Em termos gerais este segundo pilar da explicação racional aponta, segundo
ELSTER (1986), para relações muito específicas entre os desejos e crenças por um lado
e a ação por outro. São condições mínimas para que haja racionalidade em um
comportamento:
(4) O quadro de crenças C é internamente consistente (traduzindo livremente do
inglês teríamos: as crenças devem ser internamente consistentes).
(5) O quadro de desejos D é internamente consistente.
A discussão que Elster faz destas duas condições de racionalidade é das mais
curiosas. Em primeiro lugar parece claro que se um desejo é internamente inconsistente
(por exemplo, viajar e ficar no mesmo lugar ao mesmo tempo) não se pode pensar em
escolher o melhor meio de realizá-lo, simplesmente porque é irrealizável. Mas, e se o
agente acreditar que ele é realizável? O ponto é que, como já indicamos acima, a
explicação racional repousa sobre o indivíduo e não no seu enquadramento social ou
institucional. A questão se torna ainda mais grave quando se considera a relutância de
Elster em assentar a explicação racional sobre a competência mental do agente.
Certamente que soa preconceituoso afirmar que a um agente que acredita ser realizável
um desejo internamente incoerente falta competência mental. Mas, o que mais sobra?
Sobra, como podemos ver no ensaio de ELSTER (1986), a idéia de que as crenças
devem ter como parâmetro as evidências disponíveis.
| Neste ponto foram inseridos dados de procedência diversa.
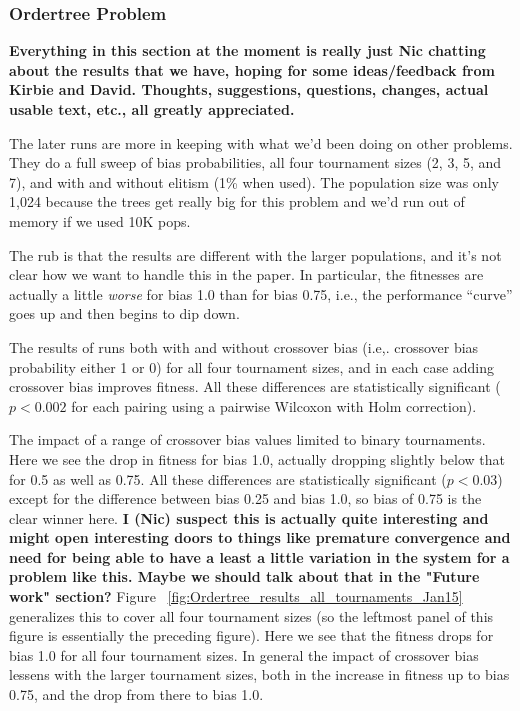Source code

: \documentclass{sig-alternate}
\begin{document}
%
%
%
%

\subsubsection{Ordertree Problem}

\textbf{Everything in this section at the moment is really just Nic chatting about the results that we have, hoping for 
some ideas/feedback from Kirbie and David. Thoughts, suggestions, questions, changes, actual usable text, etc., all 
greatly appreciated.}

The later runs are more in keeping with what we'd been doing on other problems. They do a full sweep of bias 
probabilities, all four tournament sizes (2, 3, 5, and 7), and with and without elitism (1\% when used). The population 
size was only 1,024 because the trees get really big for this problem and we'd run out of memory if we used 10K 
pops.

The rub is that the results are different with the larger populations, and it's not clear how we want to handle this in the 
paper. In particular, the fitnesses are actually a little \emph{worse} for bias 1.0 than for bias 0.75, i.e., the performance 
``curve'' goes up and then begins to dip down.

The results of runs both with and without crossover bias (i.e,. 
crossover bias probability either 1 or 0) for all four tournament sizes, and in each case adding crossover bias 
improves fitness. All these differences are statistically significant ($p < 0.002$ for each pairing using a pairwise 
Wilcoxon with Holm correction).

The impact of a range of crossover bias values 
limited to binary tournaments. Here we see the drop in fitness for bias 1.0, actually dropping slightly below that for 0.5 
as well as 0.75. All these differences are statistically significant ($p < 0.03$) except for the difference between bias 
0.25 and bias 1.0, so bias of 0.75 is the clear winner here. \textbf{I (Nic) suspect this is actually quite interesting and 
might open interesting doors to things like premature convergence and need for being able to have a least a little 
variation in the system for a problem like this. Maybe we should talk about that in the "Future work" section?} Figure~
\ref{fig:Ordertree_results_all_tournaments_Jan15} generalizes this to cover all four tournament sizes (so the leftmost 
panel of this figure is essentially the preceding figure). Here we see that the fitness drops for bias 1.0 for all four 
tournament sizes. In general the impact of crossover bias lessens with the larger tournament sizes, both in the 
increase in fitness up to bias 0.75, and the drop from there to bias 1.0.
\end{document}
Mas, vale a pena citar Jon Elster
para ver como ele parece relutante em exigir que as crenças, para serem racionais,
cumpram esta exigência. Eis a passagem:
“Pode-se demandar mais racionalidade das crenças e desejos do que a mera
consistência. Em particular, pode-se requerer que as crenças sejam, em algum sentido,
substantivamente bem sedimentadas, isto é, indutivamente justificadas pelas evidências
disponíveis. Isto, por certo, é um noção altamente problemática; mesmo assim aqui eu
assuma doravante que é uma noção significativa” (ELSTER, 1986: 63).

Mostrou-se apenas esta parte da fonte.